The eyes of the psychiatrists and behaviorists sparkle with sympathetic interest.
“Yes,” says Father Smith. “Their tactic has prevailed.”
“You are speaking of devils now, Father?” asks Max.
“That is correct.”
“Now what tactic, as you call it, has prevailed?”
“Death.”
“Death?”
“Yes. Death is winning, life is losing.”
“Ah, you mean the wars and the crime and violence and so on?”
“Not only that. I mean the living too.”
“The living? Do you mean the living are dead?”
“Yes.”
“How can that be, Father? How can the living be dead?”
“I mean their souls, of course.”
“You mean their souls are dead,” says Max with the liveliest sympathy.
“Yes,” says Father Smith tonelessly. “I am surrounded by the corpses of souls. We live in a city of the dead.”
“Are the devils here too, Father?” asks Max.

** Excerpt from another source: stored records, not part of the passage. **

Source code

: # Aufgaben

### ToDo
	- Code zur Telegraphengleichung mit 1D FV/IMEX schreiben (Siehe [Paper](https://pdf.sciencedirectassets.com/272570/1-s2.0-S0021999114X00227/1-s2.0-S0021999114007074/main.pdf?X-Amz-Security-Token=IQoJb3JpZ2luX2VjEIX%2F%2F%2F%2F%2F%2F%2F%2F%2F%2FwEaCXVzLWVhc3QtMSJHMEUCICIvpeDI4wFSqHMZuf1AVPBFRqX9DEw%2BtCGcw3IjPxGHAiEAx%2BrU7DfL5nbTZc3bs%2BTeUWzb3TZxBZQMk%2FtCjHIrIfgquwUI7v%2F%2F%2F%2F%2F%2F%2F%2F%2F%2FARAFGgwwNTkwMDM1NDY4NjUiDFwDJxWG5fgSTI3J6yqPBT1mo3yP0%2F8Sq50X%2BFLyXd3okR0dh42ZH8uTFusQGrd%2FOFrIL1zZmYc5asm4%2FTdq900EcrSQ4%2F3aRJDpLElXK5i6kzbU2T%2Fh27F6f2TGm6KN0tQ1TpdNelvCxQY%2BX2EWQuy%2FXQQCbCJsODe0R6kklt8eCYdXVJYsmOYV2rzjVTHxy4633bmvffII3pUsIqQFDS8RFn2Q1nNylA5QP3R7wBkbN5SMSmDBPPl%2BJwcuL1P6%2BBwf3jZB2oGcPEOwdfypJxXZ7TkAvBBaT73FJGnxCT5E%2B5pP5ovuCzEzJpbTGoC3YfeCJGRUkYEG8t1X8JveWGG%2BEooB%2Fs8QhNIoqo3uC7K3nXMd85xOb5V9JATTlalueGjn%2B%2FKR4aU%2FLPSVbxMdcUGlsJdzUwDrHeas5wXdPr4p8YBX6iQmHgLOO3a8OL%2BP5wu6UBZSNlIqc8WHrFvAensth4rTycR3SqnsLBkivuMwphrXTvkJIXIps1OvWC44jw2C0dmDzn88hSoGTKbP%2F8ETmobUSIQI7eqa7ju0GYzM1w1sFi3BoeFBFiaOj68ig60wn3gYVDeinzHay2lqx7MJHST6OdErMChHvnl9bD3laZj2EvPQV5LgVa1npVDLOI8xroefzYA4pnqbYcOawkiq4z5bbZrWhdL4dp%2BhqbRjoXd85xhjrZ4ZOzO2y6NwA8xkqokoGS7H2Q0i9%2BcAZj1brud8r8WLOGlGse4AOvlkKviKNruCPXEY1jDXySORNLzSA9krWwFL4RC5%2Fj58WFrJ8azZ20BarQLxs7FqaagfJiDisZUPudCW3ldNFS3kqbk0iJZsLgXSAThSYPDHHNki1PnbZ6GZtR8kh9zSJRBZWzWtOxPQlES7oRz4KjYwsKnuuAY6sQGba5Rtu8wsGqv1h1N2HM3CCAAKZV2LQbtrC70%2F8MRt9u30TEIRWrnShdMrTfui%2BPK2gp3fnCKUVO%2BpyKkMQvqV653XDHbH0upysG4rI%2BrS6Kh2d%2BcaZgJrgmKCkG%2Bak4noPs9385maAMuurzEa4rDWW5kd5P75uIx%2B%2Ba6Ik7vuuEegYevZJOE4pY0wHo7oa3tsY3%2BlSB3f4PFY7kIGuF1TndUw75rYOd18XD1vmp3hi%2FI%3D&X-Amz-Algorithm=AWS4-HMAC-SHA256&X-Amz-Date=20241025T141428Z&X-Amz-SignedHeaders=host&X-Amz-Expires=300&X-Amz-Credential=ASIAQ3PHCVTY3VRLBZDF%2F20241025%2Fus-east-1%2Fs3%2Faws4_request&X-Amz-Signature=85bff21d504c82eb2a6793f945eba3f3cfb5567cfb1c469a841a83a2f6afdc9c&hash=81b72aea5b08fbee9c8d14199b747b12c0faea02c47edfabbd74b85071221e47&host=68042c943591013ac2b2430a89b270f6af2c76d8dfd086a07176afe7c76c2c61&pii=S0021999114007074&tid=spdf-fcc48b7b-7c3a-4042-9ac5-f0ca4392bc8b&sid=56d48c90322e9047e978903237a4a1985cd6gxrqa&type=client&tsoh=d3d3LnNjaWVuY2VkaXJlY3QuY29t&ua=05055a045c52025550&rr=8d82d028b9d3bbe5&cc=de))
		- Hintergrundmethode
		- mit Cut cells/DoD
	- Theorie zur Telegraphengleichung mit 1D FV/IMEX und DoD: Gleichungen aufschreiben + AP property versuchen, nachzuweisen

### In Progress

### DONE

“Yes. But you fellows are safer than most.”
“How is that, Father?”
“Because you don’t know any better,” says the priest, cheering up all of a sudden. He laughs. “Do you want to know the truth?”
“We always want to know the truth, Father,” says Max gravely.
“I think it is you doctors who are doing the will of God, even though you do not believe in him. You stand for life. You are trying to help us in here, you are good fellows, God bless you all. Life is what—” begins the priest and, as suddenly as he laughed, now covers his face with his hands and bursts into tears.
The doctors nod silently, pat the foot of the bed, and move on.
But today at Natchez-under-the-Hill the priest is his old self, sits fully clothed and in his right mind, a gray-faced gray-haired gray man with flat hairy forearms like Ricardo Montalban. He looks at his wristwatch and, explaining that it is time for him to go into the confessional, makes as if to rise.